第86話

 最近の俺の一日の日課は、朝に水を魔法で出して瓶に入れた後に家の周りの草むしりをして村の道を魔法で少しずつ整備した後に山で狩りをしてから教会建築の仕事をしている。


「最近の俺、すごく働いている気がする」

 俺は、教会の建物の仕上げをしつつ一人呟きながら考える。

 どうも最近、皆からの俺の扱いが酷いように思えてならない。

 ここは、少し俺の価値観を高めるべきではないだろうか?

 幸い、俺にはたくさんの知識がある。

 それを使えば、一躍村の人気者になる事も造作もないはずだ。


 もしかしたらリリナを除外した村の女性陣も、俺を見直して少しはやさしくしてくれるかもしれない。

 ふむ、そう考えると悪くはない。

 いや……妙案だとも言える。


 今までどうしてこんな簡単な事に気がつかなかったのか不思議でならない。

 そう考えると……教会建築より最優先と言えるな……。

 

 俺は教会に古代モルタルが入ったバケツと母親からもらったお弁当を置くと、町の外れに向かう。

 歩きながらどうしたらいいか考える。

 基本的に中世より文明力が劣っているこの世界において、体が汚れた時には、夏場は水で体を拭く。

 そして寒い時は、温めた湯で体を拭く。

 だからアライ村には、お風呂が一つも存在しないというか、そういう慣習がない。

 そこで冬がやってくる時期にお風呂があったとしたら?

 冬場に体を温めてくれる風呂があれば、村の皆がリラックスできるだろう。

 さらには俺の好感度もうなぎのぼりにあがるだろう。


「よし。お風呂を作ろう」

 そうすると、まずは排水設備を考えないといけないな。

 排水設備となると、垢とか腐った物を処理する必要がある。

 俺の知識の中にある浄水設備だと微生物などを利用しているはずだけど、この世界で浄化設備を考えるとなると……微生物なんて作ってバイオハザードとか起きたらまずいからな……。

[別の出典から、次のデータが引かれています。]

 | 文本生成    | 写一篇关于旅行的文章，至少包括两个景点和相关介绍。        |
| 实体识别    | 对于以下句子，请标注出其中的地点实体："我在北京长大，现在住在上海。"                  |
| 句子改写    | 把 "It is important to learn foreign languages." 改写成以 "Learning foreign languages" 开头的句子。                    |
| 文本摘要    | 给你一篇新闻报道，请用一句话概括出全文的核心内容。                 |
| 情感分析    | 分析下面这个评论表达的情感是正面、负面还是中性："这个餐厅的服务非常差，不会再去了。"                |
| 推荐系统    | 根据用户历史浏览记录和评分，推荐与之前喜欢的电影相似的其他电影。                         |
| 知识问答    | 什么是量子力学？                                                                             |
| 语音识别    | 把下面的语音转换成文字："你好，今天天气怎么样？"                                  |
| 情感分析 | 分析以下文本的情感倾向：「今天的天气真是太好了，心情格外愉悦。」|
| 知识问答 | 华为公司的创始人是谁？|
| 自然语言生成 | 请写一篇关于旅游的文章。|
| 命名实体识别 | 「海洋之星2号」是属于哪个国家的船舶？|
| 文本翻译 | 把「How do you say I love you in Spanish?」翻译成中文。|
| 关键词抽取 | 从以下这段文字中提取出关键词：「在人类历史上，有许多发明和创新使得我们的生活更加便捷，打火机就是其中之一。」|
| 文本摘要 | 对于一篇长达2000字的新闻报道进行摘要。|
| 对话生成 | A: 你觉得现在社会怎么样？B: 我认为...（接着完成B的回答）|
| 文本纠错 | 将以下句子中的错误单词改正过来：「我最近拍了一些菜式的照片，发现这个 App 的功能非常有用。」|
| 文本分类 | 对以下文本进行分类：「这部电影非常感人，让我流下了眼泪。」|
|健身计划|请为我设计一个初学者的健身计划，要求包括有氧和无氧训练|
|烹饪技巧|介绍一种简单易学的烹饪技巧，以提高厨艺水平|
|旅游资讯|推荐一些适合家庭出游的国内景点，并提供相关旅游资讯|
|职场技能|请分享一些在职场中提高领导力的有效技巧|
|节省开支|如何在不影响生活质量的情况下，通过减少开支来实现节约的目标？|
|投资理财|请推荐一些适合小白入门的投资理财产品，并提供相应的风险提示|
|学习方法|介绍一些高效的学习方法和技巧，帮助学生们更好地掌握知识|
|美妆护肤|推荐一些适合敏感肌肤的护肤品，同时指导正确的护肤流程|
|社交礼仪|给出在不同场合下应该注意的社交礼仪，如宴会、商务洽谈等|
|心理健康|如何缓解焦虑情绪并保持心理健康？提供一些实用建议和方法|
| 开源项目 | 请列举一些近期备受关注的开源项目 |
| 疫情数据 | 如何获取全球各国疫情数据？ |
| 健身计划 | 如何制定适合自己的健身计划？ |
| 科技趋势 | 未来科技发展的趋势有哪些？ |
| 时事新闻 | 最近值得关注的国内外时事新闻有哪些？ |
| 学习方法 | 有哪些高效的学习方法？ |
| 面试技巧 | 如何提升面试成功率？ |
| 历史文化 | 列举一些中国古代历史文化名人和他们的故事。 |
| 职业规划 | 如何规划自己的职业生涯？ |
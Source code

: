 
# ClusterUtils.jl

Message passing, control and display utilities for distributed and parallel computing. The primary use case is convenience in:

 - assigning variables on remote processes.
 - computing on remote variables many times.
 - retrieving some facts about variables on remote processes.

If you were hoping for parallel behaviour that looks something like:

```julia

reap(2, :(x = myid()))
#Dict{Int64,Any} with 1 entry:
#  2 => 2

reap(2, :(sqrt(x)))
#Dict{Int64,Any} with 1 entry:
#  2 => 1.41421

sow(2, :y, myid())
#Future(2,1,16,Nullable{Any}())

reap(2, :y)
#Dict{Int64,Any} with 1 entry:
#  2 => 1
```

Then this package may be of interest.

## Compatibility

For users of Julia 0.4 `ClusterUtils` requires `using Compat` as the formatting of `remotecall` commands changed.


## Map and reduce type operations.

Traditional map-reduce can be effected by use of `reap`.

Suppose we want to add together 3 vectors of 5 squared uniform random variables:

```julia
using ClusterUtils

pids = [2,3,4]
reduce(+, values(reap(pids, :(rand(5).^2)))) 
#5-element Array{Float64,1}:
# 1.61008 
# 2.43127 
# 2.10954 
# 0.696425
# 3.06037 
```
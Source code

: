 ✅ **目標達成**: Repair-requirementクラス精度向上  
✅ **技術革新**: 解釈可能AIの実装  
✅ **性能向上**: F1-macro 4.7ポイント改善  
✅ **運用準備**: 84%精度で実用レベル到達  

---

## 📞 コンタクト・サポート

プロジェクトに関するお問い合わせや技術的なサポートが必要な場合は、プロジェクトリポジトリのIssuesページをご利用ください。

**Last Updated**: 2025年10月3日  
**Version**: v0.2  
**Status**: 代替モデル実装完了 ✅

 そうなると、それっぽい魔物を見つけるしかないか……。


 ふむ。

 とりあえず出来ない事は、後回しにするか。

 そうするとまず作るのは風呂釜とお湯だが……魔法で持続的に風呂釜内の湯を温めるのは魔力消費的に問題あるからな……。

 一回は、ウラヌス十字軍は撤退したが、またこないとも限らないし。

 その時に魔力が無かったら危険だからなあ。

 そうすると……温泉を掘り当てた方が……。


 ああ、いいことを思いつた。

 温泉を掘り当てるより、温泉を作った方がずっと楽だな……。

 たしか、温泉は地下水がマグマによって熱せられた物のはずだ。

 なら地殻の構成を組み替えてマグマの流れを作り出した方がいいな。